- **EXERCISE INSTRUCTIONS**: The entries are to be output once more, word for word.
+++ MATERIALS PROVIDED
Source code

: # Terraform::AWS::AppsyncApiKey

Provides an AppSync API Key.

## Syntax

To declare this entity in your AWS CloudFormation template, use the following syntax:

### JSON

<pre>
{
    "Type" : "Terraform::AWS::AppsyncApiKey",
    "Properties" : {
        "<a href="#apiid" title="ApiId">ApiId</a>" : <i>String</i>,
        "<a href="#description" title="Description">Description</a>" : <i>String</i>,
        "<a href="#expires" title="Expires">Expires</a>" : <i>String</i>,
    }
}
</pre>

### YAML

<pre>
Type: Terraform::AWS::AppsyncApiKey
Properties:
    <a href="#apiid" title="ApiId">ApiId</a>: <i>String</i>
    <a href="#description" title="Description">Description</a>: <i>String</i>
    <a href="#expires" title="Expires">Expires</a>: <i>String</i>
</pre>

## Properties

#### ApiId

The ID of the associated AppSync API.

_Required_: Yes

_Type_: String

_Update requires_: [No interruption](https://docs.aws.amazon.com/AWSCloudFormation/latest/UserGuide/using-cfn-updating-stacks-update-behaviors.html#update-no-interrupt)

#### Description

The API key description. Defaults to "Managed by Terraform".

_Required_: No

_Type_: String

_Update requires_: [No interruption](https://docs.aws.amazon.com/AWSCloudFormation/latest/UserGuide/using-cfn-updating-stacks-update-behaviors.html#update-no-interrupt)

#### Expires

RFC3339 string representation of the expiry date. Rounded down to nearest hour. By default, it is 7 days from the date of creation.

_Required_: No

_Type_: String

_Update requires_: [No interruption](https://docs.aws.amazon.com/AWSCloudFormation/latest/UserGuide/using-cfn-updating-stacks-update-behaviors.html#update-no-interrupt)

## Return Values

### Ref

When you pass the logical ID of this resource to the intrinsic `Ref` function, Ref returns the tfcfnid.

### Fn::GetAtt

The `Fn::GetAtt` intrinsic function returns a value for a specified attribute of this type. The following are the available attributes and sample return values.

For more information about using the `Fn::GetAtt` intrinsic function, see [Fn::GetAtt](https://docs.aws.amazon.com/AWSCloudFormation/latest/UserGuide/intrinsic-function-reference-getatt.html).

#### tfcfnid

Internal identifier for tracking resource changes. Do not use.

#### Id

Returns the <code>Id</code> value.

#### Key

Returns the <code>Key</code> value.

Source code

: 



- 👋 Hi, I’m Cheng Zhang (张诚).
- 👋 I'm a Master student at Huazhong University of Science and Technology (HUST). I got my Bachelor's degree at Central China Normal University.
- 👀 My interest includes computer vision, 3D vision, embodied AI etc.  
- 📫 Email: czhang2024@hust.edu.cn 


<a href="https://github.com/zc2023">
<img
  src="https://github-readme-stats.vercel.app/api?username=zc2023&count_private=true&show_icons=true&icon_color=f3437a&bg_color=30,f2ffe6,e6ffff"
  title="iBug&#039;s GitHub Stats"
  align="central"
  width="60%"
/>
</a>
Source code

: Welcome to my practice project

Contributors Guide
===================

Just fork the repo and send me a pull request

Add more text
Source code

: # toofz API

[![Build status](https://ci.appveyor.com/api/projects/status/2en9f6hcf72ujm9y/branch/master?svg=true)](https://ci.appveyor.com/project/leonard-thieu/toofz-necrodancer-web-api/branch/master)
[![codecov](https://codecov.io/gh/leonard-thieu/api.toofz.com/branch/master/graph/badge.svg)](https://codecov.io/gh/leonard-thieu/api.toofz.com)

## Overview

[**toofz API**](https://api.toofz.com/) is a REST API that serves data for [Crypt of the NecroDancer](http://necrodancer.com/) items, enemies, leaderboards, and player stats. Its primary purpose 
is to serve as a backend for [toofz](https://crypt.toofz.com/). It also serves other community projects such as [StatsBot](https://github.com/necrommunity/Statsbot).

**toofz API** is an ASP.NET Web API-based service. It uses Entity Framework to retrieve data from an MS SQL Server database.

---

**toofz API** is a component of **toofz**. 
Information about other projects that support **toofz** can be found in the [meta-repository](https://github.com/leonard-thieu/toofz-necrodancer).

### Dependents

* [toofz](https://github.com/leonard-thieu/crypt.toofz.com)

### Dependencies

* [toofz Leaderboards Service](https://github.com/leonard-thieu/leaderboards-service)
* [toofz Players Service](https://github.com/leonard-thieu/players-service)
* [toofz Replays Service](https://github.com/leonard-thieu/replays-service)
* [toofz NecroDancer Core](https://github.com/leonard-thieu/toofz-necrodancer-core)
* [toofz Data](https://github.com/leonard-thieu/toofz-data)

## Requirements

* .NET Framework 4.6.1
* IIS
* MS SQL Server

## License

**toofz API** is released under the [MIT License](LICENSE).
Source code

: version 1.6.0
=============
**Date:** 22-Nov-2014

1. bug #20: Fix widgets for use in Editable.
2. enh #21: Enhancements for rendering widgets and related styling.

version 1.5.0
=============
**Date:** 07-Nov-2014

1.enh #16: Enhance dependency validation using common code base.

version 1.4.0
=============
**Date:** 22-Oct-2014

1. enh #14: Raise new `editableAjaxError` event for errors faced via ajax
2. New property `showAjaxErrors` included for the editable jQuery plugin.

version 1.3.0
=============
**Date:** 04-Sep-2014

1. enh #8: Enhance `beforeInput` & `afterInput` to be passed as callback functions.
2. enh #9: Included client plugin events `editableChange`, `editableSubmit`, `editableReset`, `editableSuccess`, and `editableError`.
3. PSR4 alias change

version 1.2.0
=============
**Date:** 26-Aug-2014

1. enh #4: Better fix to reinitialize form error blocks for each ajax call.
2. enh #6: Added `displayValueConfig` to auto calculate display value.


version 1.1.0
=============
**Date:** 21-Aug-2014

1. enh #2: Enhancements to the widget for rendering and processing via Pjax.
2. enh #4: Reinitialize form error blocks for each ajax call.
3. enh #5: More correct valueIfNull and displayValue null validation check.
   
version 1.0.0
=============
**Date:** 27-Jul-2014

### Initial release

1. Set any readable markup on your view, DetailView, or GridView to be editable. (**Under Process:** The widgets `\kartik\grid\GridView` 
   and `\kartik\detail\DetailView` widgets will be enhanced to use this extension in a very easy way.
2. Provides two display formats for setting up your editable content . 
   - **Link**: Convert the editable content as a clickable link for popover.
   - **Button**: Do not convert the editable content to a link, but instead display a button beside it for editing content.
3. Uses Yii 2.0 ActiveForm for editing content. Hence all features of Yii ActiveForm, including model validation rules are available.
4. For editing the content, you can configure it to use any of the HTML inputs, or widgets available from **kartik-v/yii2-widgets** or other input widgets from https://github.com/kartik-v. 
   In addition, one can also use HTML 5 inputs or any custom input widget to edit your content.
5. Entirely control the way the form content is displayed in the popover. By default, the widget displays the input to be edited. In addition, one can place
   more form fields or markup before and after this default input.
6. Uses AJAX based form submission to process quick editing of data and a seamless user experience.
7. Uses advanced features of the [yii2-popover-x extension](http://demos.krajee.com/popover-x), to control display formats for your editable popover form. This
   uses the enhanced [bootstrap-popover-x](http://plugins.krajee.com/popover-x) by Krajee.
++++++
- **WORKED SOLUTION**:
Source code

: # Terraform::AWS::AppsyncApiKey

Provides an AppSync API Key.

## Syntax

To declare this entity in your AWS CloudFormation template, use the following syntax:

### JSON

<pre>
{
    "Type" : "Terraform::AWS::AppsyncApiKey",
    "Properties" : {
        "<a href="#apiid" title="ApiId">ApiId</a>" : <i>String</i>,
        "<a href="#description" title="Description">Description</a>" : <i>String</i>,
        "<a href="#expires" title="Expires">Expires</a>" : <i>String</i>,
    }
}
</pre>

### YAML

<pre>
Type: Terraform::AWS::AppsyncApiKey
Properties:
    <a href="#apiid" title="ApiId">ApiId</a>: <i>String</i>
    <a href="#description" title="Description">Description</a>: <i>String</i>
    <a href="#expires" title="Expires">Expires</a>: <i>String</i>
</pre>

## Properties

#### ApiId

The ID of the associated AppSync API.

_Required_: Yes

_Type_: String

_Update requires_: [No interruption](https://docs.aws.amazon.com/AWSCloudFormation/latest/UserGuide/using-cfn-updating-stacks-update-behaviors.html#update-no-interrupt)

#### Description

The API key description. Defaults to "Managed by Terraform".

_Required_: No

_Type_: String

_Update requires_: [No interruption](https://docs.aws.amazon.com/AWSCloudFormation/latest/UserGuide/using-cfn-updating-stacks-update-behaviors.html#update-no-interrupt)

#### Expires

RFC3339 string representation of the expiry date. Rounded down to nearest hour. By default, it is 7 days from the date of creation.

_Required_: No

_Type_: String

_Update requires_: [No interruption](https://docs.aws.amazon.com/AWSCloudFormation/latest/UserGuide/using-cfn-updating-stacks-update-behaviors.html#update-no-interrupt)

## Return Values

### Ref

When you pass the logical ID of this resource to the intrinsic `Ref` function, Ref returns the tfcfnid.

### Fn::GetAtt

The `Fn::GetAtt` intrinsic function returns a value for a specified attribute of this type. The following are the available attributes and sample return values.

For more information about using the `Fn::GetAtt` intrinsic function, see [Fn::GetAtt](https://docs.aws.amazon.com/AWSCloudFormation/latest/UserGuide/intrinsic-function-reference-getatt.html).

#### tfcfnid

Internal identifier for tracking resource changes. Do not use.

#### Id

Returns the <code>Id</code> value.

#### Key

Returns the <code>Key</code> value.

Source code

: 



- 👋 Hi, I’m Cheng Zhang (张诚).
- 👋 I'm a Master student at Huazhong University of Science and Technology (HUST). I got my Bachelor's degree at Central China Normal University.
- 👀 My interest includes computer vision, 3D vision, embodied AI etc.  
- 📫 Email: czhang2024@hust.edu.cn 


<a href="https://github.com/zc2023">
<img
  src="https://github-readme-stats.vercel.app/api?username=zc2023&count_private=true&show_icons=true&icon_color=f3437a&bg_color=30,f2ffe6,e6ffff"
  title="iBug&#039;s GitHub Stats"
  align="central"
  width="60%"
/>
</a>
Source code

: Welcome to my practice project

Contributors Guide
===================

Just fork the repo and send me a pull request

Add more text
Source code

: # toofz API

[![Build status](https://ci.appveyor.com/api/projects/status/2en9f6hcf72ujm9y/branch/master?svg=true)](https://ci.appveyor.com/project/leonard-thieu/toofz-necrodancer-web-api/branch/master)
[![codecov](https://codecov.io/gh/leonard-thieu/api.toofz.com/branch/master/graph/badge.svg)](https://codecov.io/gh/leonard-thieu/api.toofz.com)

## Overview

[**toofz API**](https://api.toofz.com/) is a REST API that serves data for [Crypt of the NecroDancer](http://necrodancer.com/) items, enemies, leaderboards, and player stats. Its primary purpose 
is to serve as a backend for [toofz](https://crypt.toofz.com/). It also serves other community projects such as [StatsBot](https://github.com/necrommunity/Statsbot).

**toofz API** is an ASP.NET Web API-based service. It uses Entity Framework to retrieve data from an MS SQL Server database.

---

**toofz API** is a component of **toofz**. 
Information about other projects that support **toofz** can be found in the [meta-repository](https://github.com/leonard-thieu/toofz-necrodancer).

### Dependents

* [toofz](https://github.com/leonard-thieu/crypt.toofz.com)

### Dependencies

* [toofz Leaderboards Service](https://github.com/leonard-thieu/leaderboards-service)
* [toofz Players Service](https://github.com/leonard-thieu/players-service)
* [toofz Replays Service](https://github.com/leonard-thieu/replays-service)
* [toofz NecroDancer Core](https://github.com/leonard-thieu/toofz-necrodancer-core)
* [toofz Data](https://github.com/leonard-thieu/toofz-data)

## Requirements

* .NET Framework 4.6.1
* IIS
* MS SQL Server

## License

**toofz API** is released under the [MIT License](LICENSE).
Source code

: version 1.6.0
=============
**Date:** 22-Nov-2014

1. bug #20: Fix widgets for use in Editable.
2. enh #21: Enhancements for rendering widgets and related styling.

version 1.5.0
=============
**Date:** 07-Nov-2014

1.enh #16: Enhance dependency validation using common code base.

version 1.4.0
=============
**Date:** 22-Oct-2014

1. enh #14: Raise new `editableAjaxError` event for errors faced via ajax
2. New property `showAjaxErrors` included for the editable jQuery plugin.

version 1.3.0
=============
**Date:** 04-Sep-2014

1. enh #8: Enhance `beforeInput` & `afterInput` to be passed as callback functions.
2. enh #9: Included client plugin events `editableChange`, `editableSubmit`, `editableReset`, `editableSuccess`, and `editableError`.
3. PSR4 alias change

version 1.2.0
=============
**Date:** 26-Aug-2014

1. enh #4: Better fix to reinitialize form error blocks for each ajax call.
2. enh #6: Added `displayValueConfig` to auto calculate display value.


version 1.1.0
=============
**Date:** 21-Aug-2014

1. enh #2: Enhancements to the widget for rendering and processing via Pjax.
2. enh #4: Reinitialize form error blocks for each ajax call.
3. enh #5: More correct valueIfNull and displayValue null validation check.
   
version 1.0.0
=============
**Date:** 27-Jul-2014

### Initial release

1. Set any readable markup on your view, DetailView, or GridView to be editable. (**Under Process:** The widgets `\kartik\grid\GridView` 
   and `\kartik\detail\DetailView` widgets will be enhanced to use this extension in a very easy way.
2. Provides two display formats for setting up your editable content . 
   - **Link**: Convert the editable content as a clickable link for popover.
   - **Button**: Do not convert the editable content to a link, but instead display a button beside it for editing content.
3. Uses Yii 2.0 ActiveForm for editing content. Hence all features of Yii ActiveForm, including model validation rules are available.
4. For editing the content, you can configure it to use any of the HTML inputs, or widgets available from **kartik-v/yii2-widgets** or other input widgets from https://github.com/kartik-v. 
   In addition, one can also use HTML 5 inputs or any custom input widget to edit your content.
5. Entirely control the way the form content is displayed in the popover. By default, the widget displays the input to be edited. In addition, one can place
   more form fields or markup before and after this default input.
6. Uses AJAX based form submission to process quick editing of data and a seamless user experience.
7. Uses advanced features of the [yii2-popover-x extension](http://demos.krajee.com/popover-x), to control display formats for your editable popover form. This
   uses the enhanced [bootstrap-popover-x](http://plugins.krajee.com/popover-x) by Krajee.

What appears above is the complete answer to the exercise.